___ DATA EXTRACTS ___

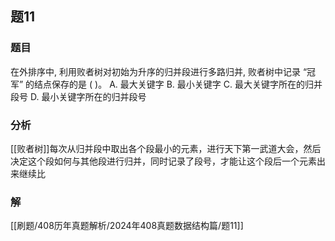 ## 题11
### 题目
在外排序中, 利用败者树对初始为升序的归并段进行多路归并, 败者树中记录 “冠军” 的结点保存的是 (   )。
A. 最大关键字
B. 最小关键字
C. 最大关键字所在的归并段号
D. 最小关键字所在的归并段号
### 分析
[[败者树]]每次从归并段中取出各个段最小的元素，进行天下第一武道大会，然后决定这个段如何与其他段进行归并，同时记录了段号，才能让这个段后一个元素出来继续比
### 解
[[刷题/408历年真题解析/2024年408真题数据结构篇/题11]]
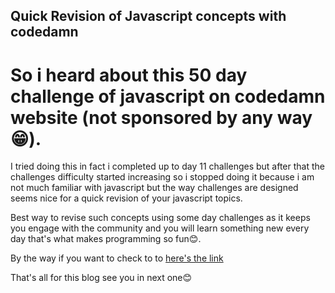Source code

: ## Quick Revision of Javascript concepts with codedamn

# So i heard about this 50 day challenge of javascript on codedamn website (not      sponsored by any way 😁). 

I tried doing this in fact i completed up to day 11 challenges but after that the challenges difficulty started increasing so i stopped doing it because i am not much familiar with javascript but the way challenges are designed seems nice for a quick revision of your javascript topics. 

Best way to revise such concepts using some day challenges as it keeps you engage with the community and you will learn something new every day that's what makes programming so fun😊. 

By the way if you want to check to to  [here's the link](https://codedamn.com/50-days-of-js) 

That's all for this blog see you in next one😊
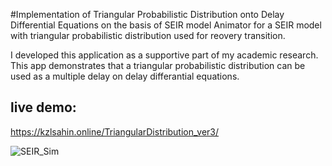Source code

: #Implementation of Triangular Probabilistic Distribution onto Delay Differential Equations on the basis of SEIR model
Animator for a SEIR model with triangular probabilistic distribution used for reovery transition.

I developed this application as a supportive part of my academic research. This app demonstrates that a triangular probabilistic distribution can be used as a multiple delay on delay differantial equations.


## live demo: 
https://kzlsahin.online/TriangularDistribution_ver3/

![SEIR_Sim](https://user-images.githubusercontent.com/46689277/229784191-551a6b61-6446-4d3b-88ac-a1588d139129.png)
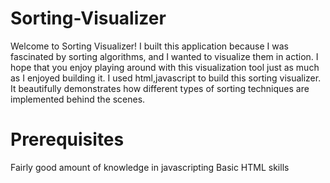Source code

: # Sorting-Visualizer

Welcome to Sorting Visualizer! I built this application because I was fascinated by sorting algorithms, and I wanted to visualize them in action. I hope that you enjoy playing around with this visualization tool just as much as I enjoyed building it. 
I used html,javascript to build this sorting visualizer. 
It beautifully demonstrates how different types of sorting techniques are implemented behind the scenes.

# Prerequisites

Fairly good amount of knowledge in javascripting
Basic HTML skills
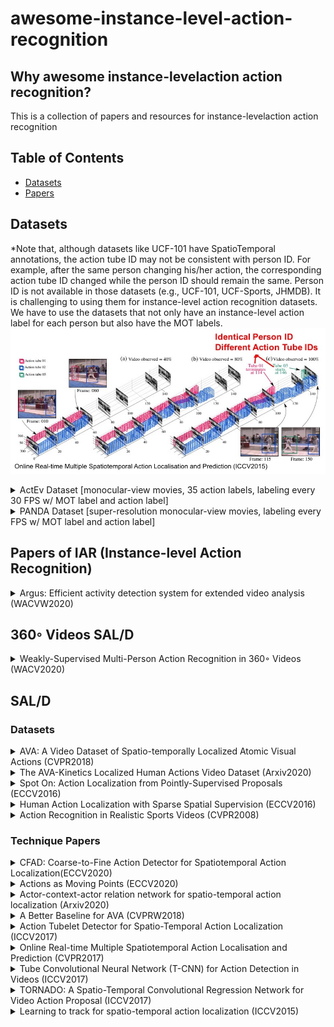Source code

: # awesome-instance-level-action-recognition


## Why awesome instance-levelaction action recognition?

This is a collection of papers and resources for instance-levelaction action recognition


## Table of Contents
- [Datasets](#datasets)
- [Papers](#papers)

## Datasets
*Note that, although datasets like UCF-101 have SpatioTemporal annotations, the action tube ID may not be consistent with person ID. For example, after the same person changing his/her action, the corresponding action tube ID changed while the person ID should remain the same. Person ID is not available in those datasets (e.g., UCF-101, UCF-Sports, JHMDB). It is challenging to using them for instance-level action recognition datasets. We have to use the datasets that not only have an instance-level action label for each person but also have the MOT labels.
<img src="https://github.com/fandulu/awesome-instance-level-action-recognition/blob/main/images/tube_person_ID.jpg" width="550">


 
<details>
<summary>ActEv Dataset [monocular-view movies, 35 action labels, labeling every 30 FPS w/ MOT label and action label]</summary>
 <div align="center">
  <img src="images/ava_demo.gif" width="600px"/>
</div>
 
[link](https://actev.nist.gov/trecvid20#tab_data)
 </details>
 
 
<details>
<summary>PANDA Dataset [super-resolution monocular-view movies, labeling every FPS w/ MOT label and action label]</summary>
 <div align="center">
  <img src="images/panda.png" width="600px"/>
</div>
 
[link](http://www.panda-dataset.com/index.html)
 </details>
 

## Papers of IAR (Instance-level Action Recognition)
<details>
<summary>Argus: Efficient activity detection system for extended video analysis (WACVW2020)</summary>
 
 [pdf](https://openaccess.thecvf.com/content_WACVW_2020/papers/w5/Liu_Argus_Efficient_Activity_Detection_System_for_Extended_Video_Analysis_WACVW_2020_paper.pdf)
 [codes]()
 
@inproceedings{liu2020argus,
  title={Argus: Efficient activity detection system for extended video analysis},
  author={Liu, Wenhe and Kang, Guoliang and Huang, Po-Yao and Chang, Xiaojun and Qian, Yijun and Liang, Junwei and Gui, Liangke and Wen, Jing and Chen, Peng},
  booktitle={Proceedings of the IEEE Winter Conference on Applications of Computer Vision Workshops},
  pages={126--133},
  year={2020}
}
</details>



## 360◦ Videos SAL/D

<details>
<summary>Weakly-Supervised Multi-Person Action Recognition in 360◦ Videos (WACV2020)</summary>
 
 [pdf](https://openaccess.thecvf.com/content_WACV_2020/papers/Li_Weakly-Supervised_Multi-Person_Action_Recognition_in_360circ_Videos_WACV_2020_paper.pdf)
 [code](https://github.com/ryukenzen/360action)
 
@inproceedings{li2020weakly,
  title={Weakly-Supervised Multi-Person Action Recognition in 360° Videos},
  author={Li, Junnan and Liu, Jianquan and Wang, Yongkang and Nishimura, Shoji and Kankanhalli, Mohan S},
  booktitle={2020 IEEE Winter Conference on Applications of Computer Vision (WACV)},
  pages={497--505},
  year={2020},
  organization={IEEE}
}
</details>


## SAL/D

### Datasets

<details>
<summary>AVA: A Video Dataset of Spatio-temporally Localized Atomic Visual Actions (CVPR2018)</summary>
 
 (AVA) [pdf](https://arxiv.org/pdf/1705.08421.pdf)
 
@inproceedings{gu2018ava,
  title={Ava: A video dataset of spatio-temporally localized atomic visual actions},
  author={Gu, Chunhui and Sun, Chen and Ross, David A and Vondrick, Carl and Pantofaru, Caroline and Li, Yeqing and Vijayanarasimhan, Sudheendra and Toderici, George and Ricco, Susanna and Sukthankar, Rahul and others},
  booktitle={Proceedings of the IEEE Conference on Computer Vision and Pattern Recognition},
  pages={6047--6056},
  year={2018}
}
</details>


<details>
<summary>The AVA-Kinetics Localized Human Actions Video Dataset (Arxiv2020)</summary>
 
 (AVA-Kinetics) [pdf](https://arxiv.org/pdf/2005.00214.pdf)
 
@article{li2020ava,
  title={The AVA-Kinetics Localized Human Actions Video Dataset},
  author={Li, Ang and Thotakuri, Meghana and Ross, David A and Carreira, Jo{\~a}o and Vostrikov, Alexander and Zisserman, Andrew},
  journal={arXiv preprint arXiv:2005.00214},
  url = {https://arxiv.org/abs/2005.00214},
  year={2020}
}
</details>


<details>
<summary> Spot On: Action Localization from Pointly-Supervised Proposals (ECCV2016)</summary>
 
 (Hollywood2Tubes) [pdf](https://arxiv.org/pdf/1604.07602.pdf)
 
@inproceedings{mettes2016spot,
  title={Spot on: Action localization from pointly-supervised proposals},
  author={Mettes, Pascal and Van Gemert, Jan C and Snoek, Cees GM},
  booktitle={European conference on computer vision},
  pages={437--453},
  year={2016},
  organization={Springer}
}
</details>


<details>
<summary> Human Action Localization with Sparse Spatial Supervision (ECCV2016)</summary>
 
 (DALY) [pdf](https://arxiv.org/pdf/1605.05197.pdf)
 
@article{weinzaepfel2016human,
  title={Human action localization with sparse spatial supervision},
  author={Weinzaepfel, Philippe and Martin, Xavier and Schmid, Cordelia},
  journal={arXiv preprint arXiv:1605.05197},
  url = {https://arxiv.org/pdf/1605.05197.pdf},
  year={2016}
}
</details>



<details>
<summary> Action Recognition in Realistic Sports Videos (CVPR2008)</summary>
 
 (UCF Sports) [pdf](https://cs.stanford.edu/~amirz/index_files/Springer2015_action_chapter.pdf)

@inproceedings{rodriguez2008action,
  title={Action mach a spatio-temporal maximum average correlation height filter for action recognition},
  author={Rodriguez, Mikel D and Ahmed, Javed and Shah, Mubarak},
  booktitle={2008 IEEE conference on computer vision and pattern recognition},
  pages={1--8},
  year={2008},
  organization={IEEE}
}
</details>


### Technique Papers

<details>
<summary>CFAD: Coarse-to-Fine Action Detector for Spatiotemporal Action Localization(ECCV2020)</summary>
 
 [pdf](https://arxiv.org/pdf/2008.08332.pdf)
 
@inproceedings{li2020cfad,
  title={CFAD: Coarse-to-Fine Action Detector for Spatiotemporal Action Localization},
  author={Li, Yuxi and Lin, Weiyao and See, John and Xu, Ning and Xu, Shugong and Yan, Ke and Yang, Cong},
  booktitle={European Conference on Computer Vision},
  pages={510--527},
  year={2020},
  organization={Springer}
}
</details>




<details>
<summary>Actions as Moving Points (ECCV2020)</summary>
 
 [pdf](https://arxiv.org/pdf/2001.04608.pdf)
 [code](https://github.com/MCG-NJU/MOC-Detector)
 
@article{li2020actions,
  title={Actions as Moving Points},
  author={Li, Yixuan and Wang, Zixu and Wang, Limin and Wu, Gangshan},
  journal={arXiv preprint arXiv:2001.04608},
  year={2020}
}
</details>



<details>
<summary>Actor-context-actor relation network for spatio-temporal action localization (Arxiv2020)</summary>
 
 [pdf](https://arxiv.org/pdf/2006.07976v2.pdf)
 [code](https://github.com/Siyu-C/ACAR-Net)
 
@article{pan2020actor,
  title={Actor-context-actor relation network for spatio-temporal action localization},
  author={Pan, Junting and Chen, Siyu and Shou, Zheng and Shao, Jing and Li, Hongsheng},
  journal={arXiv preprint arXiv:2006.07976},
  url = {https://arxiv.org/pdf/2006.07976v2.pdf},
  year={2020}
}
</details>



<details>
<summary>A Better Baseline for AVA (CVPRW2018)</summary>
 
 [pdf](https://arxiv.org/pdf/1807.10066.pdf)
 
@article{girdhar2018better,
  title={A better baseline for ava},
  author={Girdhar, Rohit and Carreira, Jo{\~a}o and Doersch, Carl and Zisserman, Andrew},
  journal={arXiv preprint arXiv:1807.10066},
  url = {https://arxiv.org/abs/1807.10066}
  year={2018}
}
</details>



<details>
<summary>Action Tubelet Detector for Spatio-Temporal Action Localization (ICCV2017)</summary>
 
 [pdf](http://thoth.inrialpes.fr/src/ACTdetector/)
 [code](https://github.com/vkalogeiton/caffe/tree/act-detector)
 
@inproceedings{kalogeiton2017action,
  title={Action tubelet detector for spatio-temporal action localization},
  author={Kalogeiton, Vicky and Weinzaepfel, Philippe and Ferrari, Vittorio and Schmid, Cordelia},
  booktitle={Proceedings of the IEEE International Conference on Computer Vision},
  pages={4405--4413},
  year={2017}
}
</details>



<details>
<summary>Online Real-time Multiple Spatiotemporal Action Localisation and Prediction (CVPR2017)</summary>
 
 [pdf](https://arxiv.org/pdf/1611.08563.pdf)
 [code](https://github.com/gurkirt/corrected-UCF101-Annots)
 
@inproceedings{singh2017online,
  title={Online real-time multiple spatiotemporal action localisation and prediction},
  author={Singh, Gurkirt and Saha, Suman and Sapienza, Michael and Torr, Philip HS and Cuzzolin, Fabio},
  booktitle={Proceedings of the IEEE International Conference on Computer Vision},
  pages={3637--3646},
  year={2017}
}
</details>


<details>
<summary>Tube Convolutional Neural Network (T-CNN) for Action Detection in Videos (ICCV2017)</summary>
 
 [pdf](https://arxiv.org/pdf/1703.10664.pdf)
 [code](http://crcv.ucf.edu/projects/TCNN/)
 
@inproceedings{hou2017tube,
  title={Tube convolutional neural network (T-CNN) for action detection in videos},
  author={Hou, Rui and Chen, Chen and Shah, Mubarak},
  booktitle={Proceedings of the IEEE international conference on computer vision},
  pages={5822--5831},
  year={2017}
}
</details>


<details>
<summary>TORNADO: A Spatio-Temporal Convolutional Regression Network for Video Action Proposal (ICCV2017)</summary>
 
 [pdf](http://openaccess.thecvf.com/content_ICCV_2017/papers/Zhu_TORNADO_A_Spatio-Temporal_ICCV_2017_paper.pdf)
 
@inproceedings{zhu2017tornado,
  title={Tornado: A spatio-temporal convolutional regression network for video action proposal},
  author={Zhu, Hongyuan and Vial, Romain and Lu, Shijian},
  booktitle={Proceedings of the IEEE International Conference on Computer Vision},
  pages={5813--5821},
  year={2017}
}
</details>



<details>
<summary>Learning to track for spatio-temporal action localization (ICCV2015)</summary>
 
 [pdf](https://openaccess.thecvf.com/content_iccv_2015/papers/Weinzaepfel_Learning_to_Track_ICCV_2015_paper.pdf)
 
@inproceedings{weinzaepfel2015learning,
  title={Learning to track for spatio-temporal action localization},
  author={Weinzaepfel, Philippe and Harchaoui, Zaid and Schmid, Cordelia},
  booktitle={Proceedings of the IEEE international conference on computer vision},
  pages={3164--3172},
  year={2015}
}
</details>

___

Filter the entries by the string "inproceedings" and copy each matching line.

TASK ANSWER:
@inproceedings{liu2020argus,
@inproceedings{li2020weakly,
@inproceedings{gu2018ava,
@inproceedings{mettes2016spot,
@inproceedings{rodriguez2008action,
@inproceedings{li2020cfad,
@inproceedings{kalogeiton2017action,
@inproceedings{singh2017online,
@inproceedings{hou2017tube,
@inproceedings{zhu2017tornado,
@inproceedings{weinzaepfel2015learning,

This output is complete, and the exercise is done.